Wednesday, 9 January 2008

Duck hit

Throughout my pregnancy I pranced around the place saying: ‘Look at me, I’m pregnant, aren’t I clever, look at my bump, isn’t it great’. I enjoyed every single second of it, and felt very special and unique.

I loved all aspects of it; getting excited about my first bout of morning sickness and telling everyone at work, kidding myself into thinking I had cravings for peaches, following every development from week five (a prawn) to week 16 (a grapefruit) to week 37 (a baby), hearing the fast little heartbeat at antenatal appointments, having to get a whole new wardrobe, feeling the baby kicking and somersaulting, and buying all the baby equipment and ticking items off on my carefully devised Excel spreadsheet as I went. During the whole nine months, I don’t think it ever really dawned on me that at the end of the ever-expanding bump and uncontrollable hype (from me), there would be an actual baby. A real-life Betty Button.
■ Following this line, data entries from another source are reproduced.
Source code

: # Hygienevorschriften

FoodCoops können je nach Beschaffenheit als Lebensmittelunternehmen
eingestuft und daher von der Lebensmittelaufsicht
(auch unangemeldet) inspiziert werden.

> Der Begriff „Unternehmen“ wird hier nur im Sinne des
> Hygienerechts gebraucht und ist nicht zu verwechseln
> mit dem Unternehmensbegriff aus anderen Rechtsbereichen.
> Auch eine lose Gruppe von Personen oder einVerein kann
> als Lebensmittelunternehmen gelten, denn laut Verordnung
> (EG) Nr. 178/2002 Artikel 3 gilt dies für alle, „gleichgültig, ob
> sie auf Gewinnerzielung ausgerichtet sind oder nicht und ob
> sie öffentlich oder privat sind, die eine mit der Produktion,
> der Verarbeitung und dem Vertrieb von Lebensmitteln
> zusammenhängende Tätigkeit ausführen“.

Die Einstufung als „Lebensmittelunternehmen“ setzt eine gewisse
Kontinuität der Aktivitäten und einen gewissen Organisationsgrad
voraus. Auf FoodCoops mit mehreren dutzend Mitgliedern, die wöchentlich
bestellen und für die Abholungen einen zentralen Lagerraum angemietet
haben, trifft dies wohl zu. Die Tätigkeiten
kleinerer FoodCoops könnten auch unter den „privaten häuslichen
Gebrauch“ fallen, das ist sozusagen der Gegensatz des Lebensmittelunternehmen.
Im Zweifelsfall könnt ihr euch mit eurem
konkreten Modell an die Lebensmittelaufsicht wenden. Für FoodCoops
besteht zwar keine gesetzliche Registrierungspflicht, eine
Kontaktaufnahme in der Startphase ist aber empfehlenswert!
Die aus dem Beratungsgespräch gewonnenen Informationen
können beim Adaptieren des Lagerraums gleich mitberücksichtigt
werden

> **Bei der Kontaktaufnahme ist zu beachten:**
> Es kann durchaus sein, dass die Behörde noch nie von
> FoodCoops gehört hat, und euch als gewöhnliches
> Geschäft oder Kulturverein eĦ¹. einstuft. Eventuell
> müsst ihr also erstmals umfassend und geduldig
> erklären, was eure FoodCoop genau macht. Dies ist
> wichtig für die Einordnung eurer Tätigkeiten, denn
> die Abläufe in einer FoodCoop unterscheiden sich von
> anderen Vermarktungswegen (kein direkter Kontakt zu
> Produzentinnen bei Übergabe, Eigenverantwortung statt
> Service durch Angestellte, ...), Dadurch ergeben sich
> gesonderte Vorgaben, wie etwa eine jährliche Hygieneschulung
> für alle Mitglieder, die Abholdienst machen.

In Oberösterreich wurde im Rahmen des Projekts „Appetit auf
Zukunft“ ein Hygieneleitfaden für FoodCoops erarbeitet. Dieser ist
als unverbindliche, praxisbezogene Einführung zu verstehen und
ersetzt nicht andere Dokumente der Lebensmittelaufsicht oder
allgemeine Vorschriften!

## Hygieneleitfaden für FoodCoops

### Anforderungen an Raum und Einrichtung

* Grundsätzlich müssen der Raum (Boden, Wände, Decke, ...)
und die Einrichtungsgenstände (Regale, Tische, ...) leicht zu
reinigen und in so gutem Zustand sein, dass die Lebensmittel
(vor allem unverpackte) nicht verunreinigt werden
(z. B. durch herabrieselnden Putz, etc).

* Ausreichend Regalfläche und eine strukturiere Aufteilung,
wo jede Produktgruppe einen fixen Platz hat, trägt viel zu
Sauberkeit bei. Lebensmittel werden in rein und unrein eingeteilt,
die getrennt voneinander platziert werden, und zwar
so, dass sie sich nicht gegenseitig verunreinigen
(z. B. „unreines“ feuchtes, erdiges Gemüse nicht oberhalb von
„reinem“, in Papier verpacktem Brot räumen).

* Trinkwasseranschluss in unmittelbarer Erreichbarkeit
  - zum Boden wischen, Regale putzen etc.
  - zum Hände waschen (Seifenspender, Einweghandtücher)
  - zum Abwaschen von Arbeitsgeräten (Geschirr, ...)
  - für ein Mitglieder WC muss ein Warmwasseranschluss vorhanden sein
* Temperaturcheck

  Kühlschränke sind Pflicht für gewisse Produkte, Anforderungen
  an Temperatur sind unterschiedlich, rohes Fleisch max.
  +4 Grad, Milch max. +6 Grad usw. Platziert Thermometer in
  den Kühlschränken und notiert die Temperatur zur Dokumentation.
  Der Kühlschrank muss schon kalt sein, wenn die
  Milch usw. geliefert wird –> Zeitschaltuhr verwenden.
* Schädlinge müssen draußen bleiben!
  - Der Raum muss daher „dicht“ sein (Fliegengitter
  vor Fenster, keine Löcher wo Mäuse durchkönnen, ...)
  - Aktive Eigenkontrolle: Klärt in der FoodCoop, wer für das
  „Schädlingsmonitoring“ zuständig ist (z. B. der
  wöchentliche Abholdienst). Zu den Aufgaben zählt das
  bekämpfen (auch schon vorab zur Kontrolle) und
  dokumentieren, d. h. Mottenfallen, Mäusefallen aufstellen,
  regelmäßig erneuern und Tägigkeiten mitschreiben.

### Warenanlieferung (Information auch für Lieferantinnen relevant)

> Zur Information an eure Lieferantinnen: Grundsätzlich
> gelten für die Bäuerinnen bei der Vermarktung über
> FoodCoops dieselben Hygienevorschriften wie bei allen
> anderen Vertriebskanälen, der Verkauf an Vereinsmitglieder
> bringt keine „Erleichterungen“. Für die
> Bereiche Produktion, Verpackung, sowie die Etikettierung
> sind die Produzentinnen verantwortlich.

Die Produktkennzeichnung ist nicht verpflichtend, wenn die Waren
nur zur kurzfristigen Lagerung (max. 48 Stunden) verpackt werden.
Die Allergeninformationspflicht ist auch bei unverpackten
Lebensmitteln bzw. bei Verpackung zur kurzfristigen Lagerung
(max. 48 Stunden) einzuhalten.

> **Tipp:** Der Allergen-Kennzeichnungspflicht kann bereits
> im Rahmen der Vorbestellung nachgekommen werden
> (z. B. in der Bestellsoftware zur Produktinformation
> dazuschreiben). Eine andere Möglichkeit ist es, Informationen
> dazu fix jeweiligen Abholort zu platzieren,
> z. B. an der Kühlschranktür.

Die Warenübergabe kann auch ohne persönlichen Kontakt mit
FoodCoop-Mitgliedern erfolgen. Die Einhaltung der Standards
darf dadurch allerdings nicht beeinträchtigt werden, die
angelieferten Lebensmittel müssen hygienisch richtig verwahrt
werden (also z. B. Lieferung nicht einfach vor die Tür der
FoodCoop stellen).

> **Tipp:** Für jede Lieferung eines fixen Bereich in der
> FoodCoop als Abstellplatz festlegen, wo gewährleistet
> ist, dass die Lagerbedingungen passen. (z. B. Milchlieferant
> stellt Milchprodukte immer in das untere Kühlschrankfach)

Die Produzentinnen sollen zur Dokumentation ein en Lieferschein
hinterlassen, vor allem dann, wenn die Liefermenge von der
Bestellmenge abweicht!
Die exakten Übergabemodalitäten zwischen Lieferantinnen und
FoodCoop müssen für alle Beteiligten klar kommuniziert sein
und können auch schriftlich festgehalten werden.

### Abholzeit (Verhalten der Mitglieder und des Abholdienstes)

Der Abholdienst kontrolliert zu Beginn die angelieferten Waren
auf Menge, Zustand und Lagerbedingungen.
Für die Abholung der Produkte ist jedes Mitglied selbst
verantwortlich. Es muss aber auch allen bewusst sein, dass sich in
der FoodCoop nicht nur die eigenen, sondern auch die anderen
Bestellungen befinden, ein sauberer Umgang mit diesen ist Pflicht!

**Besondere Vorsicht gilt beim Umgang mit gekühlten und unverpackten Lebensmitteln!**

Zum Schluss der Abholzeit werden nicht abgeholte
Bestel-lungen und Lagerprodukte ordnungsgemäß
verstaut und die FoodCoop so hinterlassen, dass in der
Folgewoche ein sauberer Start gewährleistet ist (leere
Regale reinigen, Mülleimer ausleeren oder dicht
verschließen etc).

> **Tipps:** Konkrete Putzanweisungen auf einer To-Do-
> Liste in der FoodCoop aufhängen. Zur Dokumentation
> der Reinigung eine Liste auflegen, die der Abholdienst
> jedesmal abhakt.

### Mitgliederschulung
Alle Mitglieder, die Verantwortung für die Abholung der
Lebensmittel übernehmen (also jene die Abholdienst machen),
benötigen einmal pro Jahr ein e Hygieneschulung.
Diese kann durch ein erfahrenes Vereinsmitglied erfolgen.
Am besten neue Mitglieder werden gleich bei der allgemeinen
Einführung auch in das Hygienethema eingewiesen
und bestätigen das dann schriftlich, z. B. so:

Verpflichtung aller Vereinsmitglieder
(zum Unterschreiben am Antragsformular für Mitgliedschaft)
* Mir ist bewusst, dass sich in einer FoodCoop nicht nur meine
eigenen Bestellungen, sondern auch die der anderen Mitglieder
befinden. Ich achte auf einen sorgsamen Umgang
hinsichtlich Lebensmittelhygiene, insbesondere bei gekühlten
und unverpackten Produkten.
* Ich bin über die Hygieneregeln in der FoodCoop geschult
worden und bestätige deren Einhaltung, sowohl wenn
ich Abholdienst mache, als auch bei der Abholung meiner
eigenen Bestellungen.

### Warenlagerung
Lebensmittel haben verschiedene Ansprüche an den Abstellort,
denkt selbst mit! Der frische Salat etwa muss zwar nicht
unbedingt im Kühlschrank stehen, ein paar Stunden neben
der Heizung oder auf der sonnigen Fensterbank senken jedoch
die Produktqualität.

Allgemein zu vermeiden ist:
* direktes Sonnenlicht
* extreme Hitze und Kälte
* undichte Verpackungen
When I was about six months pregnant, Tom and I went to stay with friends in London, and as soon as we arrived I headed straight for H&M, as I knew from several pre-pregnancy day-dream wanderings around the department (feeling very self-conscious with my flat stomach and small boobs) that they had a brilliant maternity section. Whilst there, I wandered over into the baby section, and spent ages trying to decide on a soft toy to go in our baby’s cot. To this day, buying the said duck is a moment I remember vividly. I felt odd and silly about it, like I was completely deluded for even contemplating buying a toy for my bump. What would a bump want with a toy duck? Buying the cuddly toy felt far more personal, and a much bigger deal than buying something practical like a cot or nipple cream.

A year and a half later, this duck is looking very bedraggled, but is Betty’s most treasured possession. Amongst her many cuddly toys, she has singled out the duck as her comforter and friend. She cannot go to sleep without sucking on its now very grey wings and squishing the smelly damp thing into her face. If it has been washed, I have to give it back to her wet. She drags it around with her and won’t put it down for a second. If she does put it down, she keeps one beady little eye on it at all times.

Almost every time I look at Betty and her duck together, so smitten, it reminds me of all those strange feelings I had that day standing in H&M, not really having any idea what I was doing, and not realising how real everything actually was. I can now appreciate that buying a toy duck for my baby-to-be was a pretty logical thing to do.

It’s just a shame she doesn’t feel the same way about her very expensive, four foot wide, rainbow coloured, all singing, all dancing, inflatable lion.